By Sarah Sluis
Paramount's decision to release Puss in Boots one week early paid off. Last week, the CG-animated picture had a lower debut of $33 million thanks to Halloween celebrations and bad weather in the Northeast. This week, the Shrek spinoff dipped just 3%, the lowest drop for a non-holiday saturated release. Now Puss in Boots has over $75 million in the bank, and one more wide-open weekend before animated competitor Happy Feet 2 opens on Nov. 15.
In second place, Tower Heist came in with $25.1 million. Many in the industry expected more, and certainly the action comedy's $75 million budget hints at larger expectations. However, the comedy earned raves in exit polls, which puts the heist film in a strong place in coming weeks.
When your Christmas release opens well before most malls have decked out their stores in red-and-green cheer, it might be a problem. A Very Harold & Kumar 3D Christmas debuted on the low side of expectations, to $13 million, and I suspect its eight-week lead time on the holiday contributed to the lower take. The stoner comedy reportedly cost less than $20 million to make, so steady weekends through the holiday will definitely put the movie in the black.
In sixth place, Footloose showed a surprisingly strong hold, dipping just 17% from last week for a $4.5 million total. The dance remake has played strongly among heartland audiences.

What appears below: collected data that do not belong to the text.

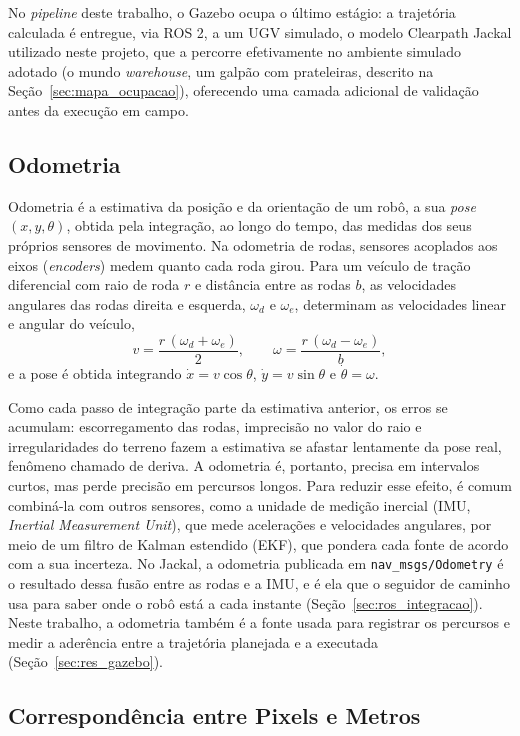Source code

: \documentclass[
    12pt,
    openright,
    oneside,
    a4paper,
    english,
    brazil
]{abntex2}
\begin{document}
No \textit{pipeline} deste trabalho, o Gazebo ocupa o último estágio: a trajetória calculada é entregue, via ROS 2, a um UGV simulado, o modelo Clearpath Jackal utilizado neste projeto, que a percorre efetivamente no ambiente simulado adotado (o mundo \textit{warehouse}, um galpão com prateleiras, descrito na Seção~\ref{sec:mapa_ocupacao}), oferecendo uma camada adicional de validação antes da execução em campo.

\subsection{Odometria}
\label{sec:odometria}

Odometria é a estimativa da posição e da orientação de um robô, a sua \emph{pose} $(x, y, \theta)$, obtida pela integração, ao longo do tempo, das medidas dos seus próprios sensores de movimento. Na odometria de rodas, sensores acoplados aos eixos (\textit{encoders}) medem quanto cada roda girou. Para um veículo de tração diferencial com raio de roda $r$ e distância entre as rodas $b$, as velocidades angulares das rodas direita e esquerda, $\omega_d$ e $\omega_e$, determinam as velocidades linear e angular do veículo,
\[
v = \frac{r\,(\omega_d + \omega_e)}{2}, \qquad \omega = \frac{r\,(\omega_d - \omega_e)}{b},
\]
e a pose é obtida integrando $\dot{x} = v \cos\theta$, $\dot{y} = v \sin\theta$ e $\dot{\theta} = \omega$.

Como cada passo de integração parte da estimativa anterior, os erros se acumulam: escorregamento das rodas, imprecisão no valor do raio e irregularidades do terreno fazem a estimativa se afastar lentamente da pose real, fenômeno chamado de deriva. A odometria é, portanto, precisa em intervalos curtos, mas perde precisão em percursos longos. Para reduzir esse efeito, é comum combiná-la com outros sensores, como a unidade de medição inercial (IMU, \textit{Inertial Measurement Unit}), que mede acelerações e velocidades angulares, por meio de um filtro de Kalman estendido (EKF), que pondera cada fonte de acordo com a sua incerteza. No Jackal, a odometria publicada em \texttt{nav\_\allowbreak{}msgs/\allowbreak{}Odometry} é o resultado dessa fusão entre as rodas e a IMU, e é ela que o seguidor de caminho usa para saber onde o robô está a cada instante (Seção~\ref{sec:ros_integracao}). Neste trabalho, a odometria também é a fonte usada para registrar os percursos e medir a aderência entre a trajetória planejada e a executada (Seção~\ref{sec:res_gazebo}).

\subsection{Correspondência entre Pixels e Metros}
\label{sec:gsd}
\end{document}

Moneyball, in the tenth spot, showed resilience in its seventh week, boasting just a 20% drop as it added another $1.9 million to its $70 million total.
On the specialty front, the documentary about punk rock dads, The Other F Word, opened to a respectable $7,000 per-screen average on two screens. Like Crazy went up 120% from its opening weekend to $270,000. The indie romance averaged $16,800 per screen in quadruple the locations (16 from 4). That puts the indie romance ahead of Martha Marcy May Marlene, which only earned $248,000 its second week, even as it played on double the number of screens. Still, the cult drama starring Elizabeth Olsen is also performing well for a specialty film, passing the $1 million mark as it earned another $471,000 on a run that now numbers 98 screens.
This Friday, the fantasy action drama Immortal will make a splash with a wide release opposite Adam Sandler cross-dressing comedy Jack & Jill. Director Clint Eastwood's J. Edgar will jump the gun, opening small on Wednesday and big on Friday.